- [STUDY MATERIAL]
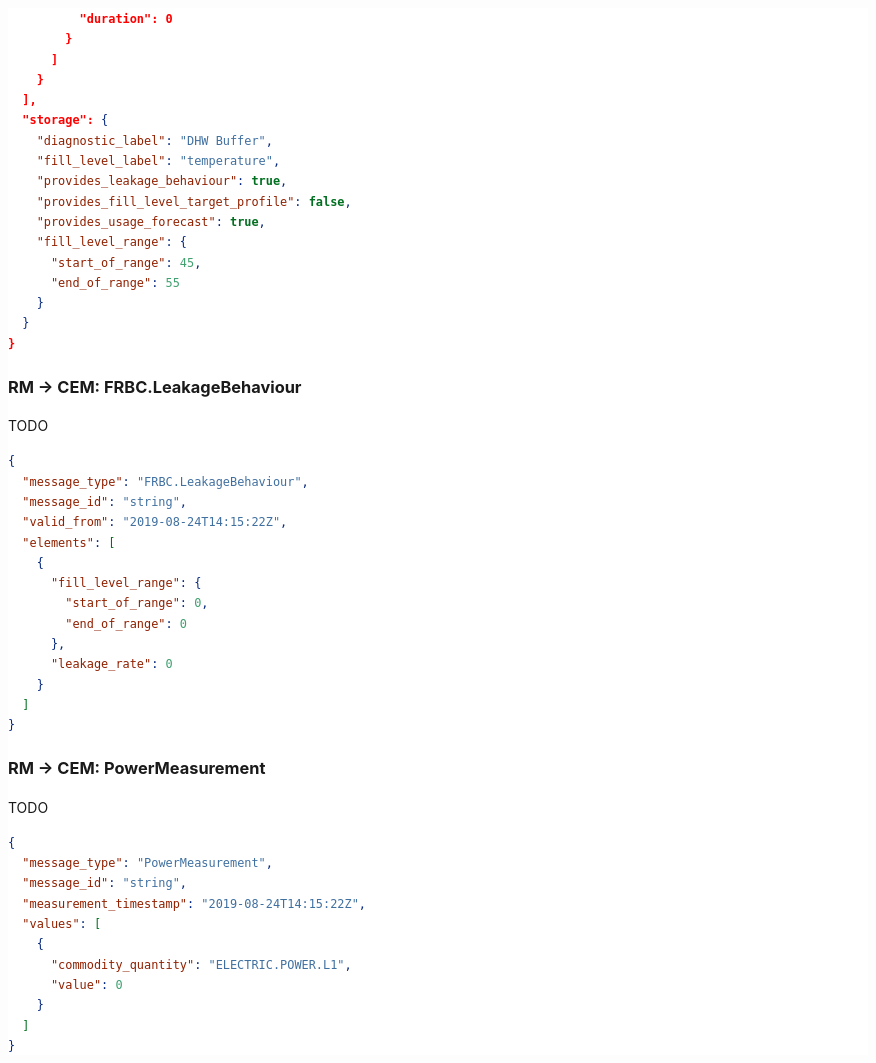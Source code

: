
 ```json
          "duration": 0
        }
      ]
    }
  ],
  "storage": {
    "diagnostic_label": "DHW Buffer",
    "fill_level_label": "temperature",
    "provides_leakage_behaviour": true,
    "provides_fill_level_target_profile": false,
    "provides_usage_forecast": true,
    "fill_level_range": {
      "start_of_range": 45,
      "end_of_range": 55
    }
  }
}
```

### RM -> CEM: FRBC.LeakageBehaviour
TODO
```json
{
  "message_type": "FRBC.LeakageBehaviour",
  "message_id": "string",
  "valid_from": "2019-08-24T14:15:22Z",
  "elements": [
    {
      "fill_level_range": {
        "start_of_range": 0,
        "end_of_range": 0
      },
      "leakage_rate": 0
    }
  ]
}
```

### RM -> CEM: PowerMeasurement
TODO
```json
{
  "message_type": "PowerMeasurement",
  "message_id": "string",
  "measurement_timestamp": "2019-08-24T14:15:22Z",
  "values": [
    {
      "commodity_quantity": "ELECTRIC.POWER.L1",
      "value": 0
    }
  ]
}
```
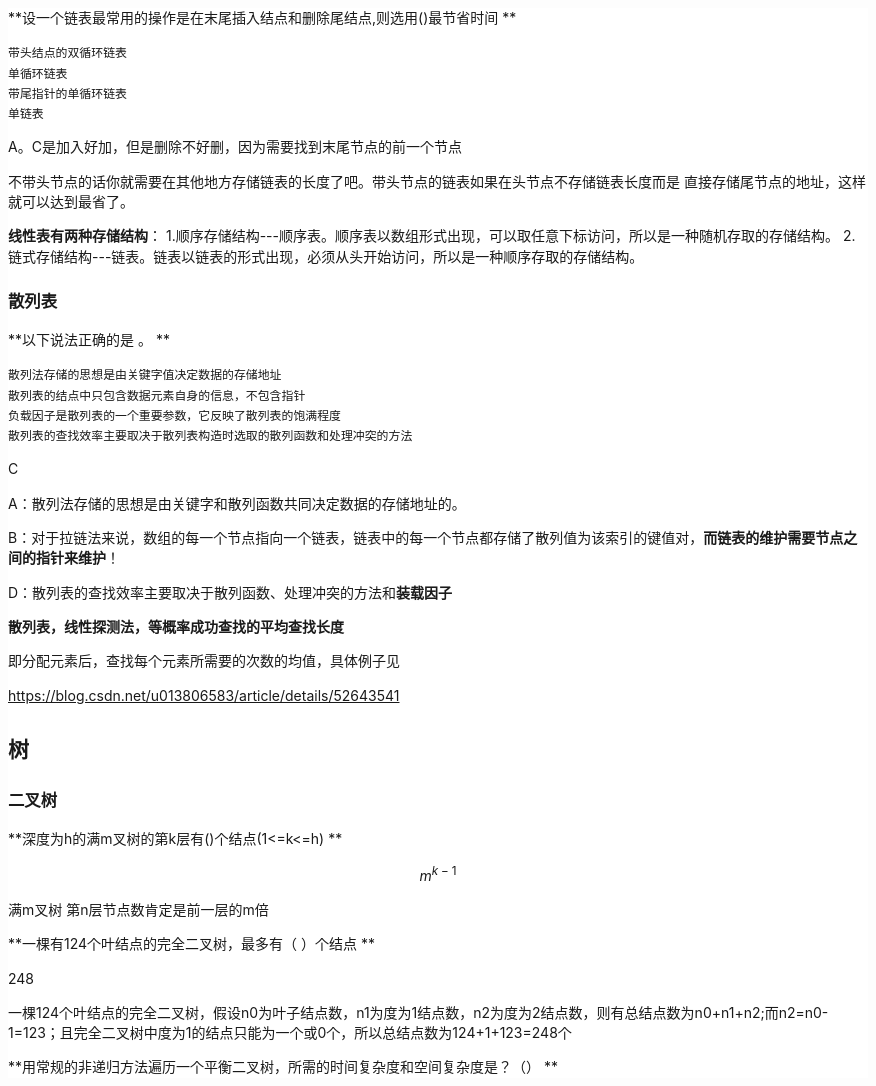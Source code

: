 **设一个链表最常用的操作是在末尾插入结点和删除尾结点,则选用()最节省时间 **

```
带头结点的双循环链表
单循环链表
带尾指针的单循环链表
单链表
```

A。C是加入好加，但是删除不好删，因为需要找到末尾节点的前一个节点

不带头节点的话你就需要在其他地方存储链表的长度了吧。带头节点的链表如果在头节点不存储链表长度而是 直接存储尾节点的地址，这样就可以达到最省了。

**线性表有两种存储结构**：
1.顺序存储结构---顺序表。顺序表以数组形式出现，可以取任意下标访问，所以是一种随机存取的存储结构。
2.链式存储结构---链表。链表以链表的形式出现，必须从头开始访问，所以是一种顺序存取的存储结构。

### 散列表

**以下说法正确的是 。 **

```
散列法存储的思想是由关键字值决定数据的存储地址
散列表的结点中只包含数据元素自身的信息，不包含指针
负载因子是散列表的一个重要参数，它反映了散列表的饱满程度
散列表的查找效率主要取决于散列表构造时选取的散列函数和处理冲突的方法
```

C

A：散列法存储的思想是由关键字和散列函数共同决定数据的存储地址的。

B：对于拉链法来说，数组的每一个节点指向一个链表，链表中的每一个节点都存储了散列值为该索引的键值对，**而链表的维护需要节点之间的指针来维护**！

D：散列表的查找效率主要取决于散列函数、处理冲突的方法和**装载因子**

**散列表，线性探测法，等概率成功查找的平均查找长度**

即分配元素后，查找每个元素所需要的次数的均值，具体例子见

https://blog.csdn.net/u013806583/article/details/52643541

## 树

### 二叉树

**深度为h的满m叉树的第k层有()个结点(1<=k<=h) **

$$m^{k-1}$$

满m叉树 第n层节点数肯定是前一层的m倍 

**一棵有124个叶结点的完全二叉树，最多有（ ）个结点 **

248

一棵124个叶结点的完全二叉树，假设n0为叶子结点数，n1为度为1结点数，n2为度为2结点数，则有总结点数为n0+n1+n2;而n2=n0-1=123；且完全二叉树中度为1的结点只能为一个或0个，所以总结点数为124+1+123=248个

**用常规的非递归方法遍历一个平衡二叉树，所需的时间复杂度和空间复杂度是？（） **
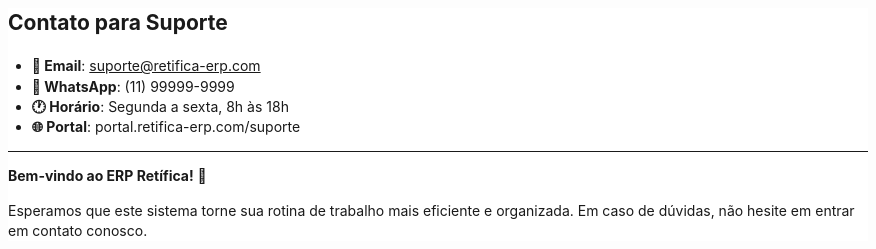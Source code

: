 ## Contato para Suporte

- **📧 Email**: suporte@retifica-erp.com
- **📱 WhatsApp**: (11) 99999-9999
- **🕐 Horário**: Segunda a sexta, 8h às 18h
- **🌐 Portal**: portal.retifica-erp.com/suporte

---

**Bem-vindo ao ERP Retífica!** 🚀

Esperamos que este sistema torne sua rotina de trabalho mais eficiente e organizada. Em caso de dúvidas, não hesite em entrar em contato conosco.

- [TO DO]
Using the records above, copy all lines that include the word "LeakageBehaviour".

- [ANSWER TO THIS EXERCISE]
### RM -> CEM: FRBC.LeakageBehaviour
  "message_type": "FRBC.LeakageBehaviour",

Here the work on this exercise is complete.